As years passed, and after many more words and irrational confrontations, I became numb.
When you said “I don’t think I want to be married to you anymore,” and how I had been a lousy wife, something changed in me that instant. I never quite got over that.
Later, When I said I wanted a separation, you came up with things like:
“Your credit isn’t good enough..” (It was excellent, in fact).
“You cant make it on your own..” (I have).

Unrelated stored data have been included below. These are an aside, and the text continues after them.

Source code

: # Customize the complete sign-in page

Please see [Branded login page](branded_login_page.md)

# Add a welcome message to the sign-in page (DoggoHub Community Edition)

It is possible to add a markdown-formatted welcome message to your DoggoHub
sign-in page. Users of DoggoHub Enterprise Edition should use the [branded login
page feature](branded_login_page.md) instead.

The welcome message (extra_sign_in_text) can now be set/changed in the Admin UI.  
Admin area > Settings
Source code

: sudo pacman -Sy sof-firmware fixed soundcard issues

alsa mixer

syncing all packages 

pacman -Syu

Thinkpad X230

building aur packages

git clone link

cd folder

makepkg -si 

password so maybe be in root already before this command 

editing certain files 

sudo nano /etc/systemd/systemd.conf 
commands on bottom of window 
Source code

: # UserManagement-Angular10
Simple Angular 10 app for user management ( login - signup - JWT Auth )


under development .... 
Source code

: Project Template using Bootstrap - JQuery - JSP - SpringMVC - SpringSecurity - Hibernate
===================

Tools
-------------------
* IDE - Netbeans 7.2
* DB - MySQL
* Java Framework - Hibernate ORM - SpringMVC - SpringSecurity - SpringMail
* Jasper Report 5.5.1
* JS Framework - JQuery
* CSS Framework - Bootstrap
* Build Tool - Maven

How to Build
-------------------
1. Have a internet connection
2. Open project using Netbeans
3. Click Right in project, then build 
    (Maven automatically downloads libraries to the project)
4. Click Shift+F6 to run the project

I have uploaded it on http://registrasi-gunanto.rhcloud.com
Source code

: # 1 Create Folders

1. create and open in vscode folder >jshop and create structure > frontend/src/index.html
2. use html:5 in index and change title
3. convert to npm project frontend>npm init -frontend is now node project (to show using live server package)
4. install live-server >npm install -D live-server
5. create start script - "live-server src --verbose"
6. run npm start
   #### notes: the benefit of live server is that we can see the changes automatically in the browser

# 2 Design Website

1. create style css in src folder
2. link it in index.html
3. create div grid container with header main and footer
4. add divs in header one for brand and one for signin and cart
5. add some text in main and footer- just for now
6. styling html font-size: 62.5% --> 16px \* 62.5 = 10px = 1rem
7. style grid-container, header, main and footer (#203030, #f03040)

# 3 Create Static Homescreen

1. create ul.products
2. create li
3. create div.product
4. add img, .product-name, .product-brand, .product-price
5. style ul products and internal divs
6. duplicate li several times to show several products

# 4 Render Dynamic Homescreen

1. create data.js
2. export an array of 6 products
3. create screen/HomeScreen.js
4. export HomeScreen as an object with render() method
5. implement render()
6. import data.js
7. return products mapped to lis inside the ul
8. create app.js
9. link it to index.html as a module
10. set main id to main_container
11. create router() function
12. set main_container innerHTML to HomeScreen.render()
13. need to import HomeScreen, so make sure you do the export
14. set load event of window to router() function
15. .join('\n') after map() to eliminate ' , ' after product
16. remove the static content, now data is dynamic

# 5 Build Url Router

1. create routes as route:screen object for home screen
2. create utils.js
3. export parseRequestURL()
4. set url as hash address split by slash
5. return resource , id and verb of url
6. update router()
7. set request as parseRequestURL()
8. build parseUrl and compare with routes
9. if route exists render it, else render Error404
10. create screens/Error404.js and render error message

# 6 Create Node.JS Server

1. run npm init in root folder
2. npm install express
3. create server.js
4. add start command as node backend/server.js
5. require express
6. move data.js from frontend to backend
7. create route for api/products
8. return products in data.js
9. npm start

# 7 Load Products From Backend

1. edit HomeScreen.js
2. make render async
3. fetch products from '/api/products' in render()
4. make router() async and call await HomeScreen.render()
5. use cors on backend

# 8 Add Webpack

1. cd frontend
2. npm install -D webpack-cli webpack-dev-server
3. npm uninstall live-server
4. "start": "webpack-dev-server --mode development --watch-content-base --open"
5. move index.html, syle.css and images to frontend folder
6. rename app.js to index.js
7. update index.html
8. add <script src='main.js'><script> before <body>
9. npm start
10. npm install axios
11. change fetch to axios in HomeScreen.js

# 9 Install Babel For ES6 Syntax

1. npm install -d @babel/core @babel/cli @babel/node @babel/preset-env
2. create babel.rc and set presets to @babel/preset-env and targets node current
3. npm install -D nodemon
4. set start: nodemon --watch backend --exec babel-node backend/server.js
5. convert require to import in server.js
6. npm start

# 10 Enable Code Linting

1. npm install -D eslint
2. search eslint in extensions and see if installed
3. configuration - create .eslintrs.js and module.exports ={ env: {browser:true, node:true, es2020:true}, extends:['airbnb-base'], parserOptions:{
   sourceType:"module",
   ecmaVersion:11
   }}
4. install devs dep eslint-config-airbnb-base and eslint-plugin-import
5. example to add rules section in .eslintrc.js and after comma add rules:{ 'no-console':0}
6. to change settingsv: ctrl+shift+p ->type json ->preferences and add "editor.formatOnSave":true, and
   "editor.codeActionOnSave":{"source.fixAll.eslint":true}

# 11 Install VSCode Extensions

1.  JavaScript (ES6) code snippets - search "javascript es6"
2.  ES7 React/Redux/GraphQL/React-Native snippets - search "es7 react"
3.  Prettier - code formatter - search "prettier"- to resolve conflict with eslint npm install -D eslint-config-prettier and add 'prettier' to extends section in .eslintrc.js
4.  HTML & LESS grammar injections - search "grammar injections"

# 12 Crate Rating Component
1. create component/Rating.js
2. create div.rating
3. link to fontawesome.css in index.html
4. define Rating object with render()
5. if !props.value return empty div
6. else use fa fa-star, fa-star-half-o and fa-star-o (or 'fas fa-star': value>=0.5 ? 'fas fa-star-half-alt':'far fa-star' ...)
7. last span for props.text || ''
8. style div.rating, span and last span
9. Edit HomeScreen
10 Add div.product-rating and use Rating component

The only sad moment was your shock, when you slowly fumbled your way toward me with genuine tears and said:
“Don’t leave me…”
Pictures of you as a toddler came to mind, because you looked vulnerable like that little boy. I saw you as human, not
I stayed for a long time…17 years- because I believed in marriage. I left for the same reason. I knew your religious belief would never allow you to leave. After our divorce, you informed me the international headquarters of your church had a file of my behaviors and my leading the divorce, which cleared you of any fault, and free to pursue ministry. I knew that would be the case. Make the most of it. Divorce was the best decision I ever made.
BUT no, it wasn’t easy.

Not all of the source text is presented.